[SpaceProgram] NASA Lunabotics Mining Competition

cole santos cksantos85 at gmail.com
Mon Jan 9 18:37:27 CET 2012


Ya mining the moon is pointless until way later down the tech tree.
Aluminum, He3, oxygen. The mining strategies are way different as
well. One has gravity one doesn't. Mining on moon will have lots of
dust as well that is hell on anything that moves. If I was an
astronaut I would use a shovel for the quantities required for small
scale stuff like oxygen for habitats. Rather than surface mining we
need a tunneler. This would allow us to mine and build habitat at the
same time. Fusing the walls with a ring of CO2 lasers as you go. If
you did this on mars on a slope you could build a couple mile deep
hole. It would be easier to maintain 1 atm at the bottom. Kinda like a
mine shaft that's hot and pressurized at the bottom.
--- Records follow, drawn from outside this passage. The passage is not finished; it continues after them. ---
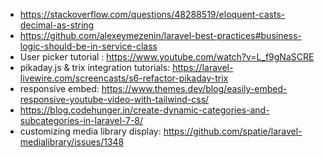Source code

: * https://stackoverflow.com/questions/48288519/eloquent-casts-decimal-as-string
* https://github.com/alexeymezenin/laravel-best-practices#business-logic-should-be-in-service-class
* User picker tutorial : https://www.youtube.com/watch?v=L_f9gNaSCRE
* pikaday.js & trix integration tutorials: https://laravel-livewire.com/screencasts/s6-refactor-pikaday-trix
* responsive embed: https://www.themes.dev/blog/easily-embed-responsive-youtube-video-with-tailwind-css/
* https://blog.codehunger.in/create-dynamic-categories-and-subcategories-in-laravel-7-8/
* customizing media library display: https://github.com/spatie/laravel-medialibrary/issues/1348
On Mon, Jan 9, 2012 at 2:04 AM, Alex Cureton-Griffiths <alexcg at gmail.com> wrote:
> http://www.nasa.gov/offices/education/centers/kennedy/technology/lunabotics.html
>
> Since we've been talking of asteroid mining and potential habitats (of
> which resource accumulation is a part), I think this could be a really
> interesting challenge to go for. Not sure there's enough time before
> the 2012 deadline, but 2013 application process opens in August 2012.
> It's aimed at university students, so perhaps a hackerspace in
> Academia could have a stab at it.
>
> I'm not an advocate of mining the moon per se, but any mining robot
> that can mine the moon can likely mine Mars, asteroids, etc.